*** RECORDS SHOWN

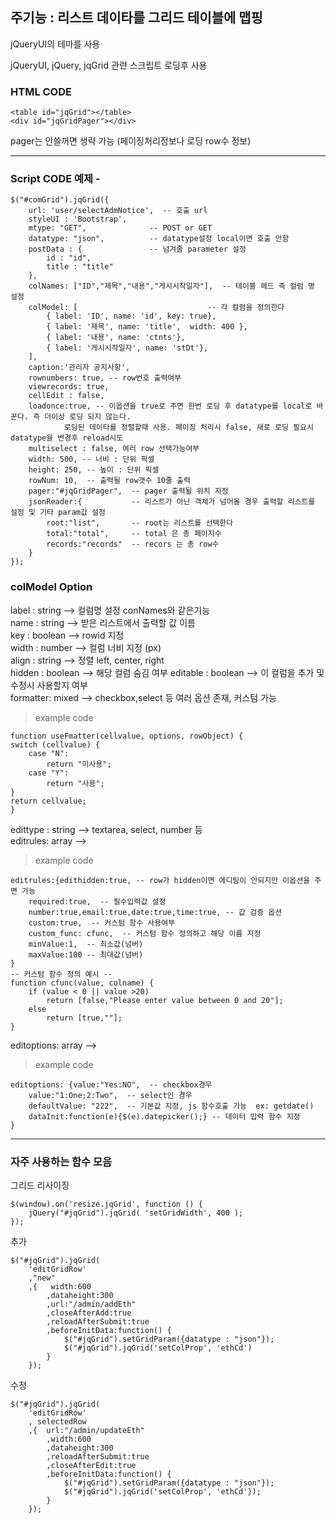 ## 주기능 : 리스트 데이타를 그리드 테이블에 맵핑

jQueryUI의 테마를 사용

jQueryUI, jQuery, jqGrid 관련 스크립트 로딩후 사용

### HTML CODE
	<table id="jqGrid"></table>
	<div id="jqGridPager"></div>
pager는 안쓸꺼면 생략 가능 (페이징처리정보나 로딩 row수 정보)

--------------------------------------

### Script CODE 예제 - 
	$("#comGrid").jqGrid({  
    	url: 'user/selectAdmNotice',  -- 호출 url
    	styleUI : 'Bootstrap',
    	mtype: "GET",              -- POST or GET
    	datatype: "json",          -- datatype설정 local이면 호출 안함
    	postData : {               -- 넘겨줄 parameter 설정
			id : "id",
			title : "title"
		},
    	colNames: ["ID","제목","내용","게시시작일자"],  -- 테이블 헤드 즉 컬럼 명 설정 
    	colModel: [                             -- 각 컬럼을 정의한다 
    		{ label: 'ID', name: 'id', key: true},
    		{ label: '제목', name: 'title',  width: 400 },
    		{ label: '내용', name: 'ctnts'},
    		{ label: '게시시작일자', name: 'stDt'},
    	],
    	caption:'관리자 공지사항',
    	rownumbers: true, -- row번호 출력여부
		viewrecords: true,
		cellEdit : false,
		loadonce:true, -- 이옵션을 true로 주면 한번 로딩 후 datatype를 local로 바꾼다. 즉 더이상 로딩 되지 않는다.
				로딩된 데이타를 정렬할때 사용. 페이징 처리시 false, 새로 로딩 필요시 datatype을 변경후 reload시도 
		multiselect : false, 여러 row 선택가능여부
    	width: 500, -- 너비 : 단위 픽셀
		height: 250, -- 높이 : 단위 픽셀
    	rowNum: 10,  -- 출력될 row갯수 10줄 출력
    	pager:"#jqGridPager",  -- pager 출력될 위치 지정
    	jsonReader:{           -- 리스트가 아닌 객체가 넘어올 경우 출력할 리스트를 설정 및 기타 param값 설정  
    		root:"list",       -- root는 리스트를 선택한다
    		total:"total",     -- total 은 총 페이지수
    		records:"records"  -- recors 는 총 row수 
    	}
	});
	
### colModel Option
label    : string  --> 컬럼명 설정 conNames와 같은기능  
name     : string  --> 받은 리스트에서 출력할 값 이름  
key      : boolean --> rowid 지정  
width    : number  --> 컬럼 너비 지정 (px)  
align    : string  --> 정렬 left, center, right  
hidden   : boolean --> 해당 컬럼 숨김 여부
editable : boolean --> 이 컬럼을 추가 및 수정시 사용할지 여부  
formatter: mixed   --> checkbox,select 등 여러 옵션 존재, 커스텀 가능  
>example code 

	function useFmatter(cellvalue, options, rowObject) {
	switch (cellvalue) {
		case "N":
			return "미사용";
		case "Y":
			return "사용";
	}
	return cellvalue;
	}
edittype : string  --> textarea, select, number 등  
editrules: array   -->  
>example code
	
	editrules:{edithidden:true, -- row가 hidden이면 에디팅이 안되지만 이옵션을 주면 가능
		required:true,  -- 필수입력값 설정
		number:true,email:true,date:true,time:true, -- 값 검증 옵션
		custom:true,  -- 커스텀 함수 사용여부
		custom_func: cfunc,  -- 커스텀 함수 정의하고 해당 이름 지정
		minValue:1,  -- 최소값(넘버)
		maxValue:100 -- 최대값(넘버)
	}
	-- 커스텀 함수 정의 예시 --
	function cfunc(value, colname) {
		if (value < 0 || value >20) 
			return [false,"Please enter value between 0 and 20"];
		else 
			return [true,""];
	}
	
editoptions: array -->  
>example code

	editoptions: {value:"Yes:NO",  -- checkbox경우
		value:"1:One;2:Two",  -- select인 경우
		defaultValue: "222",  -- 기본값 지정, js 함수호출 가능  ex: getdate()
		dataInit:function(e){$(e).datepicker();} -- 데이터 입력 함수 지정
	}
----------------------------------
### 자주 사용하는 함수 모음
	
그리드 리사이징

	$(window).on('resize.jqGrid', function () {
		jQuery("#jqGrid").jqGrid( 'setGridWidth', 400 );
	});

추가
	
	$("#jqGrid").jqGrid(
		'editGridRow'
		,"new"
		,{	 width:600
			,dataheight:300
			,url:"/admin/addEth"
			,closeAfterAdd:true
			,reloadAfterSubmit:true
			,beforeInitData:function() {
				$("#jqGrid").setGridParam({datatype : "json"});
				$("#jqGrid").jqGrid('setColProp', 'ethCd')
			}
		});

수정

	$("#jqGrid").jqGrid(
		'editGridRow'
		, selectedRow 
		,{	url:"/admin/updateEth"
			,width:600
			,dataheight:300
			,reloadAfterSubmit:true
			,closeAfterEdit:true
			,beforeInitData:function() {
				$("#jqGrid").setGridParam({datatype : "json"});
				$("#jqGrid").jqGrid('setColProp', 'ethCd'});
			}
		});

******

**YOUR TASK**
Whatever lies between the first line of the data and the line holding "local이면 호출 안함", inclusive, should be repeated exactly, apart from the pictures.

**RESPONSE TO THE TASK**
 ## 주기능 : 리스트 데이타를 그리드 테이블에 맵핑

jQueryUI의 테마를 사용

jQueryUI, jQuery, jqGrid 관련 스크립트 로딩후 사용

### HTML CODE
	<table id="jqGrid"></table>
	<div id="jqGridPager"></div>
pager는 안쓸꺼면 생략 가능 (페이징처리정보나 로딩 row수 정보)

--------------------------------------

### Script CODE 예제 - 
	$("#comGrid").jqGrid({  
    	url: 'user/selectAdmNotice',  -- 호출 url
    	styleUI : 'Bootstrap',
    	mtype: "GET",              -- POST or GET
    	datatype: "json",          -- datatype설정 local이면 호출 안함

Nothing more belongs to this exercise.